→ TRY IT
A faithful transcription of all the entries below is needed, without the pictures.

→ INFORMATION
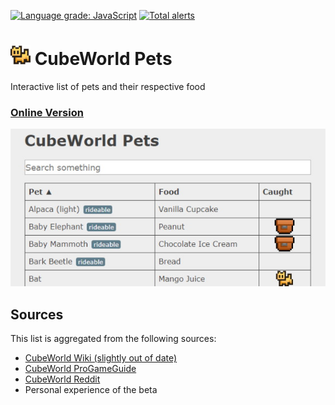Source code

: [![Language grade: JavaScript](https://img.shields.io/lgtm/grade/javascript/g/Klemek/cubeworld-pets.svg?logo=lgtm&logoWidth=18)](https://lgtm.com/projects/g/Klemek/cubeworld-pets/context:javascript)
[![Total alerts](https://img.shields.io/lgtm/alerts/g/Klemek/cubeworld-pets.svg?logo=lgtm&logoWidth=18)](https://lgtm.com/projects/g/Klemek/cubeworld-pets/alerts/)

# ![](favicon/favicon-32x32.png) CubeWorld Pets
Interactive list of pets and their respective food

### [Online Version](https://klemek.github.io/cubeworld-pets/)

![preview](img/preview.jpg)

## Sources

This list is aggregated from the following sources:

* [CubeWorld Wiki (slightly out of date)](https://cubeworld.gamepedia.com/Pet_Food)
* [CubeWorld ProGameGuide](https://progameguides.com/cube-world/cube-world-pets-guide/)
* [CubeWorld Reddit](https://www.reddit.com/r/cubeworld)
* Personal experience of the beta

→ SOLUTION
Source code

: [![Language grade: JavaScript](https://img.shields.io/lgtm/grade/javascript/g/Klemek/cubeworld-pets.svg?logo=lgtm&logoWidth=18)](https://lgtm.com/projects/g/Klemek/cubeworld-pets/context:javascript)
[![Total alerts](https://img.shields.io/lgtm/alerts/g/Klemek/cubeworld-pets.svg?logo=lgtm&logoWidth=18)](https://lgtm.com/projects/g/Klemek/cubeworld-pets/alerts/)

# ![](favicon/favicon-32x32.png) CubeWorld Pets
Interactive list of pets and their respective food

### [Online Version](https://klemek.github.io/cubeworld-pets/)

![preview](img/preview.jpg)

## Sources

This list is aggregated from the following sources:

* [CubeWorld Wiki (slightly out of date)](https://cubeworld.gamepedia.com/Pet_Food)
* [CubeWorld ProGameGuide](https://progameguides.com/cube-world/cube-world-pets-guide/)
* [CubeWorld Reddit](https://www.reddit.com/r/cubeworld)
* Personal experience of the beta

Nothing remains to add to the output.